═════ DATA IN THIS EXERCISE

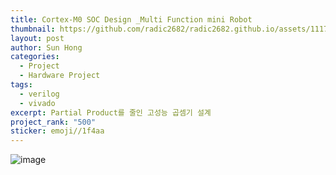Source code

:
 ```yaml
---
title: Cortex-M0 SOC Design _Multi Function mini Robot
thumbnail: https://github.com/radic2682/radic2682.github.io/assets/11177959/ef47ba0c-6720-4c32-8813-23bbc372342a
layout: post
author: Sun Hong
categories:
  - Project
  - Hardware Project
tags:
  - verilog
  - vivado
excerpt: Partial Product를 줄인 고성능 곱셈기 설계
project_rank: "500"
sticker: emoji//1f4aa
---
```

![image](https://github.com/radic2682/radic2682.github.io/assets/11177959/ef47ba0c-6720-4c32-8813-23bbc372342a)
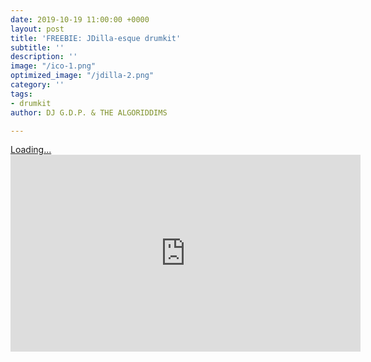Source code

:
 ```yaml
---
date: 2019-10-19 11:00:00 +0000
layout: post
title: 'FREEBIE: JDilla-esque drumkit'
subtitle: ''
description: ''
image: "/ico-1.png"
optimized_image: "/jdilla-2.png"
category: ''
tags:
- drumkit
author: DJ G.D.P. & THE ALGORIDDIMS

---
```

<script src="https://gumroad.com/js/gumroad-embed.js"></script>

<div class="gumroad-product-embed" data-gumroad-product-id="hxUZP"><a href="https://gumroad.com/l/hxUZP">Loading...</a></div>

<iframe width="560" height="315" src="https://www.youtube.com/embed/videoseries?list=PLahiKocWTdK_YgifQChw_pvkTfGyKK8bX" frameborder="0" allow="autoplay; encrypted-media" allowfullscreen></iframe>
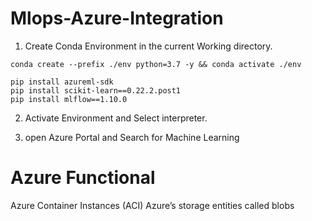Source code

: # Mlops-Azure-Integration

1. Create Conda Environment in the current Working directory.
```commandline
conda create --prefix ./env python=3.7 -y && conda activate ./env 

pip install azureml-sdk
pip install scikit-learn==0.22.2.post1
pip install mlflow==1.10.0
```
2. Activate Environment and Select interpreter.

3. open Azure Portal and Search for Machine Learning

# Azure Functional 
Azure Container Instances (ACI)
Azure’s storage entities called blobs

══════════
═════ DATA IN THIS EXERCISE

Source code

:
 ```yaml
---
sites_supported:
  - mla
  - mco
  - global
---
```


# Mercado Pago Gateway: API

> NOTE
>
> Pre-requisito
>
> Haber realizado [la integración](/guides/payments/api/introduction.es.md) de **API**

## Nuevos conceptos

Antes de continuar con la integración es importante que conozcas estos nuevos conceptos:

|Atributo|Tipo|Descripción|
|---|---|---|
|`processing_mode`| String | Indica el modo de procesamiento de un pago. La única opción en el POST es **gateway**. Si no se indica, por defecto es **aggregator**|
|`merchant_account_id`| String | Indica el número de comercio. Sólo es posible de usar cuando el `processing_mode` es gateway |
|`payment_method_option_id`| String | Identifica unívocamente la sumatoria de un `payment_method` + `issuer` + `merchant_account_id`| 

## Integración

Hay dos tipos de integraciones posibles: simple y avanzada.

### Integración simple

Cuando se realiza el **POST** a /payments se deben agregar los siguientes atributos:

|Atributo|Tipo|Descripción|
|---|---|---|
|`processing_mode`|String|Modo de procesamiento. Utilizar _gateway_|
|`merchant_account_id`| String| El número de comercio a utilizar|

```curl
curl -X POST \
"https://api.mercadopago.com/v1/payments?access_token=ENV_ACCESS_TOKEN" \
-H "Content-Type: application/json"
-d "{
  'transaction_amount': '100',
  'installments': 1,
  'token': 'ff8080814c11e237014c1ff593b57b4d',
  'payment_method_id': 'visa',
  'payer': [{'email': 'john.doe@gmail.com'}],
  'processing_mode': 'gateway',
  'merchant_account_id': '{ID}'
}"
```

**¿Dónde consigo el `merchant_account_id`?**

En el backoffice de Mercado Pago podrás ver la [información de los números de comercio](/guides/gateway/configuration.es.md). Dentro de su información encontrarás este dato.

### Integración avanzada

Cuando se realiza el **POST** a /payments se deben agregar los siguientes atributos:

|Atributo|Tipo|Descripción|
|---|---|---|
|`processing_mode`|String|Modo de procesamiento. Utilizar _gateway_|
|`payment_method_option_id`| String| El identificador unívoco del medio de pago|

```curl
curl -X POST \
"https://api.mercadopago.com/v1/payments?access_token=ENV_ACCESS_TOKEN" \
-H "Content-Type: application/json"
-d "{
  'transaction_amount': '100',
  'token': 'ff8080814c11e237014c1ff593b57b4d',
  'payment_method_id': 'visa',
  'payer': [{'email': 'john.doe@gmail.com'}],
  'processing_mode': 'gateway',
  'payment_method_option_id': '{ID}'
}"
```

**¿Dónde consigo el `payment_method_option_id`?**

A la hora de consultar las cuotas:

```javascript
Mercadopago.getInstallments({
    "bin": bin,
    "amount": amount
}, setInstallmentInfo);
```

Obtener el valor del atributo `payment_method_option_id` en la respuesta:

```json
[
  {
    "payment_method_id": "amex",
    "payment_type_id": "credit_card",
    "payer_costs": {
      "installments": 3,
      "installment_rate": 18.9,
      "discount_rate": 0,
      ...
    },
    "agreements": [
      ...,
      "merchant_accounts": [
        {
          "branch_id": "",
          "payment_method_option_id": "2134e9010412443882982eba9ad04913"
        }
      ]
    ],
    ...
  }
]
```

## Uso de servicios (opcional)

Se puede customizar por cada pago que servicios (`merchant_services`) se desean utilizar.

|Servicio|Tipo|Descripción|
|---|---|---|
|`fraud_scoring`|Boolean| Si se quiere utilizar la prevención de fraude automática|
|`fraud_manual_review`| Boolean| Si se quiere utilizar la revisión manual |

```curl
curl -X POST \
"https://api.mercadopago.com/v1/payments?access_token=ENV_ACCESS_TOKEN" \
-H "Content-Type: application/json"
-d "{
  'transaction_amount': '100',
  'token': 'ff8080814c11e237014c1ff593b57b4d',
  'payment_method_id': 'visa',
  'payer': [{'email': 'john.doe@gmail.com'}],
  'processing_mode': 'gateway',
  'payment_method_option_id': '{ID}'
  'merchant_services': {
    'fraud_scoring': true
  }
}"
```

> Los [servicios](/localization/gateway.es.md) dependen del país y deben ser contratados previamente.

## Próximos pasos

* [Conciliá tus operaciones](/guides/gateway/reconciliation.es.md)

══════════

[WHAT THIS TASK INVOLVES] Copy out all lines of the listing above that include "Indica".

[PROBLEM SOLUTION]
|`processing_mode`| String | Indica el modo de procesamiento de un pago. La única opción en el POST es **gateway**. Si no se indica, por defecto es **aggregator**|
|`merchant_account_id`| String | Indica el número de comercio. Sólo es posible de usar cuando el `processing_mode` es gateway |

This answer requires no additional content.